A watt is a measure of electric power. Technically, it's a derived measure of the rate of transfer of conversion of energy, defined as one joule per second. The same measure can therefore be applied to other forms of energy besides electricity. For example, a person weighing 100 kilograms climbing a 3-meter ladder in 5 seconds is doing work at a rate of roughly 600 watts.


Other definitions of the watt as a measure of energy conversion include: A watt is the rate at which work is done when an object with a velocity of one meter per second maintains that velocity against an opposing force of one Newton.


A watt is the rate at which work is done when current equal to one ampere runs through a one-volt electric potential differential.


In practice, the watt is normally used as a measure of electric power potential at any one time. It measures the electricity consumption of appliances (e.g. a one hundred watt light bulb), and this refers to the intensity of power used by the appliance at any given moment that it is in use.


We also speak of the output of electrical production in watts, meaning the amount of power the source can produce at any one time. Multipliers of the watt (kilowatt, megawatt) are in use to describe larger-scale energy production. Fractional watt measures (femtowatt, picowatt, nanowatt, microwatt, milliwatt) are used to describe tiny energy amounts, mainly for scientific research purposes.


A terawatt is a measure of energy (especially electricity) equal to one trillion watts. It is, of course, a great deal of power production. The total energy consumption of human society all over the world is measured in terawatts and in 2006 was estimated to be some 16 terawatts.


The most powerful lasers ever developed have produced energy measured in terawatts, but only for extremely brief periods of time.
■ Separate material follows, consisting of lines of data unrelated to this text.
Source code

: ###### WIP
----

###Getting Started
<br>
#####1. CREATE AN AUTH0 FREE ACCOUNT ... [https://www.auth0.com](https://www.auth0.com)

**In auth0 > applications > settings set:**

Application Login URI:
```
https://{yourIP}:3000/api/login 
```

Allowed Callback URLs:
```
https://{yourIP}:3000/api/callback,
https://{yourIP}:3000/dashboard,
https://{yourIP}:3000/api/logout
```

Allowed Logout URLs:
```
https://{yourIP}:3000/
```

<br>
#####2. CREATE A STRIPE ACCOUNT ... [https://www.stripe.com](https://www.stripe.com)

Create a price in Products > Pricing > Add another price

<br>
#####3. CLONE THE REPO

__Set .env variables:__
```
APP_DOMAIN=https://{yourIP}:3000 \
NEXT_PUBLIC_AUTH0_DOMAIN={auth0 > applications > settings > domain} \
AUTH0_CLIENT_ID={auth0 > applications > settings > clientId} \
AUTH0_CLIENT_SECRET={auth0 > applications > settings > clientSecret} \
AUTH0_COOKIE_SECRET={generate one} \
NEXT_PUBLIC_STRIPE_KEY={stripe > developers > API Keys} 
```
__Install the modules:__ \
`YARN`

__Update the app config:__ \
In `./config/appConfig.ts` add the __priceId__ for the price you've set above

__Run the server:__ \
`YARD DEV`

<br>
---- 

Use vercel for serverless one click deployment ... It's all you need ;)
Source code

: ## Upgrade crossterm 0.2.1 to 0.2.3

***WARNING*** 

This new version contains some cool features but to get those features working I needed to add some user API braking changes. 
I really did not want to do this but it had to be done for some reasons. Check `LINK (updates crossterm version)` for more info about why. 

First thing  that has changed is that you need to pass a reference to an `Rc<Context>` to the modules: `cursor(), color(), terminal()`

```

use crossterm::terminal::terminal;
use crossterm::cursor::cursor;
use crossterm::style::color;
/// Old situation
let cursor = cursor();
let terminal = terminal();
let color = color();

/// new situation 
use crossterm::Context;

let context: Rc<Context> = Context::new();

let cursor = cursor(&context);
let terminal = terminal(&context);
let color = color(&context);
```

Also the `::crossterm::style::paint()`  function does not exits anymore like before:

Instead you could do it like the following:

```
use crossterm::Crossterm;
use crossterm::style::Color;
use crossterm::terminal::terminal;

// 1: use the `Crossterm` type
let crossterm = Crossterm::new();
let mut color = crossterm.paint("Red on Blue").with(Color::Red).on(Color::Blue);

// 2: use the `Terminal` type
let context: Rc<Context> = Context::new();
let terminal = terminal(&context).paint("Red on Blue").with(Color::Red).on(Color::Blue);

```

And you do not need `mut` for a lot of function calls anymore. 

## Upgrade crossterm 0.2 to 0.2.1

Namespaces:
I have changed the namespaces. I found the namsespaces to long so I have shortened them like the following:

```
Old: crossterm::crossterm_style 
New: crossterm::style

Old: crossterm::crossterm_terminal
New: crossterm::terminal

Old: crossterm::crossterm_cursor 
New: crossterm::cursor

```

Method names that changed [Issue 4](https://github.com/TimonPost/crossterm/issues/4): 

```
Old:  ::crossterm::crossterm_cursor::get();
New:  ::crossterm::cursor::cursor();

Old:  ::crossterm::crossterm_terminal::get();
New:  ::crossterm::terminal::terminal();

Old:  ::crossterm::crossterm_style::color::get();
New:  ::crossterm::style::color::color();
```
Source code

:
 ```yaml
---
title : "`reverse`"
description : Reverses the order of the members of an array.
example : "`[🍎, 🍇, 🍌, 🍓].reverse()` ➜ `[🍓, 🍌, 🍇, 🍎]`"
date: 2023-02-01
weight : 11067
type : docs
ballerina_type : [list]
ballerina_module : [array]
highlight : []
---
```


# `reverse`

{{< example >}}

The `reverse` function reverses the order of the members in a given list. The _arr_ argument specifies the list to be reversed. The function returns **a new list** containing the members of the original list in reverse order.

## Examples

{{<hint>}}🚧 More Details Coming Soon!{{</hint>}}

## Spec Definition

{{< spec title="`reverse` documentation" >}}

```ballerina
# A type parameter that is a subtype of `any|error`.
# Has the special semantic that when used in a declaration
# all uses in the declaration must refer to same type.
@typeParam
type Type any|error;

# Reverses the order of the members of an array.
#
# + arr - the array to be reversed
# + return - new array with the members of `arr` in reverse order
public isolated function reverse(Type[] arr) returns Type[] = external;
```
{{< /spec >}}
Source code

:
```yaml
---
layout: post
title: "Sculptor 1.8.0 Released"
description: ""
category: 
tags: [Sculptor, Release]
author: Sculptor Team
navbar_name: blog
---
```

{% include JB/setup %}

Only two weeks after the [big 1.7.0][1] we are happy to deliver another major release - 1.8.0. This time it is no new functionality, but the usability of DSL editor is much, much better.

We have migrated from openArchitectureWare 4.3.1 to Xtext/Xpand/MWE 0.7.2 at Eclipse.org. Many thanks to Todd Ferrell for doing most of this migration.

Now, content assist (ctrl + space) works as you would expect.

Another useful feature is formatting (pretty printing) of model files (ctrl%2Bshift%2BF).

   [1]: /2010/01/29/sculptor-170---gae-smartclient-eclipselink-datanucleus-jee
The total amount of solar energy striking the earth is estimated to be 174,000 terawatts, which is of course more than enough to supply all the energy needs of humanity many times over (although we cannot cover the entire planet with solar panels, and so can make use of only a small fraction of this available energy, most of which must be used to grow plants instead).


Terawatts And Terawatt-Hours


A common confusion involves the difference between watts (and the multiples of this unit such as the terawatt) and watt-hours. A watt-hour is defined as the use of one watt of power over a period of one hour.
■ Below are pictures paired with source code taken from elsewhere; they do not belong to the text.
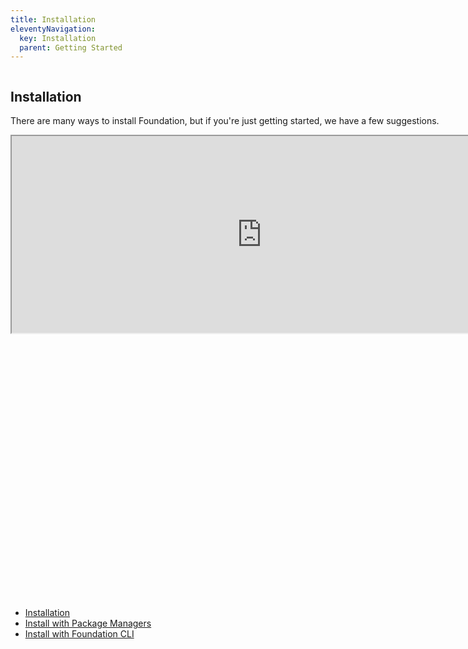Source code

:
 ```yaml
---
title: Installation
eleventyNavigation:
  key: Installation
  parent: Getting Started
---
```

<div class="content">
                    <div class="content-padding">
                        <div class="grid-x grid-padding-x">
                            <div   class="columns large-9" id="instalationDoc">
                                <div id="installation">
                                    <h2 >Installation
                                    </h2>
                                    <p>
                                        There are many ways to install Foundation, but if you're just getting started, we have a few suggestions.
                                    </p>
                                    <div>
                                        <iframe width="800" height="315" src="https://www.youtube.com/embed/nEgHk2wmMjU?showinfo=0&enablejsapi=1&origin=https%3A%2F%2Fget.foundation&widgetid=1">
                                        </iframe>
                                    </div>
                                </div>
                                <div id="installPackageManagers">
                                    <h2 >Install with Package Managers</h2>
                                    <p>
                                        Foundation is available on npm, Bower, Meteor, and Composer. The package includes all of the source Sass and JavaScript files, as well as compiled CSS and JavaScript, in uncompressed and compressed flavors.
                                    </p>
                                    <div class="code-outlate">
                                        <code class="code-bash">
                                            $ npm install foundation-sites
                                        </code>
                                        <code class="code-bash">
                                            $ npm install foundation-sites
                                        </code>
                                        <code class="code-bash">
                                            $ yarn add foundation-sites
                                        </code>
                                        <code class="code-bash">
                                            $ bower install foundation-sites
                                        </code>
                                        <code class="code-bash">
                                            $ gem install foundation-rails  
                                        </code>
                                    </div>
                                </div>
                                <hr>
                                <div id="installFoundationCLI">
                                    <h1>Install with Foundation CLI</h1>
                                    <p>Not a fan of GUIs? The Node-powered Foundation CLI can install the same template projects for you.
                                    Install Foundation CLI:</p>
                                    <div class="code-outlate">
                                        <code class="code-bash">
                                            $ npm install --global foundation-cli
                                            # or sudo npm install --global foundation-cli
                                        </code>
                                    </div>
                                    <div class="callout info">
                                        Depending on how your machine is configured, the command may fail with an <code>EACCESS</code> error. To get around this, run the commands with <code>sudo</code> at the beginning.
                                    </div>
                                    <p>Then use to create a new Foundation project:</p>
                                    <div class="code-outlate">
                                        <code class="code-bash">
                                            $ foundation new
                                        </code>
                                    </div>
                                </div> 
                            </div>
                            <div class="columns large-3">
                                <nav class="sticky-container" data-sticky-container>
                                    <div class="sticky is-stuck" data-options="marginTop:6;" data-anchor="instalationDoc">
                                        <ul class="vertical menu" data-smooth-scroll>
                                            <li>
                                                <a href="#installation">Installation</a>
                                            </li>
                                            <li>
                                                <a href="#installPackageManagers">Install with Package Managers</a>
                                            </li>
                                            <li>
                                                <a href="#installFoundationCLI">Install with Foundation CLI</a>
                                            </li>                                        
                                        </ul>                                      
                                    </div>                               
                                </nav>
                            </div>
                        </div>
                    </div>              
                </div>             
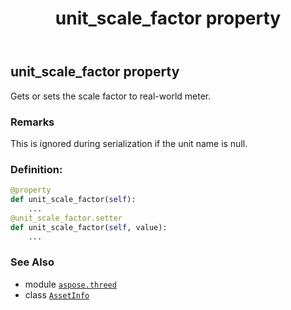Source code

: ﻿---
title: unit_scale_factor property
second_title: Aspose.3D for Python via .NET API References
description: 
type: docs
weight: 240
url: /python-net/aspose.threed/assetinfo/unit_scale_factor/
is_root: false
---

## unit_scale_factor property


Gets or sets the scale factor to real-world meter.

### Remarks 


This is ignored during serialization if the unit name is null.
### Definition:
```python
@property
def unit_scale_factor(self):
    ...
@unit_scale_factor.setter
def unit_scale_factor(self, value):
    ...
```

### See Also
* module [`aspose.threed`](../../)
* class [`AssetInfo`](/3d/python-net/aspose.threed/assetinfo)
Home energy bills usually measure energy consumption in watt-hours or kilowatt-hours.


Continued below…

The world's total energy consumption as of 2006, assuming it was constant throughout the year at an average consumption of 16 terawatts, would have been 140,160 terawatt-hours.


The difference can also be important for energy production. A laser that produces energy in the terawatt range but only for a tiny fraction of a second is not generating much power measured in watt-hours.


More practically, a home energy system that generates, say, 2000 watts of power at peak times generates much less than that times 24 in watt-hours per day. The production of energy worldwide in terawatt-hours is a more useful way of measuring output than in terawatts, although that is also important in determining whether we are able to meet peak usage demands.


Terawatts And Solar Power


As stated above, the sunlight striking the earth provides far more power than the entire power consumption of humanity. Practical use of this power is however limited by the amount of surface available for capturing sunlight to produce electricity, and also by the efficiency of photovoltaic cells and other methods of converting sunlight into electricity, none of which approach 100 percent conversion (which is, of course, physically impossible).


Most sunlight must go to supporting the biosphere by providing energy for the growth of plants. But one big advantage of solar power is that it can be produced from surfaces already in use for other things, such as the rooftop solar and other buildings. The total area available for solar energy use would provide power well into the terawatt range.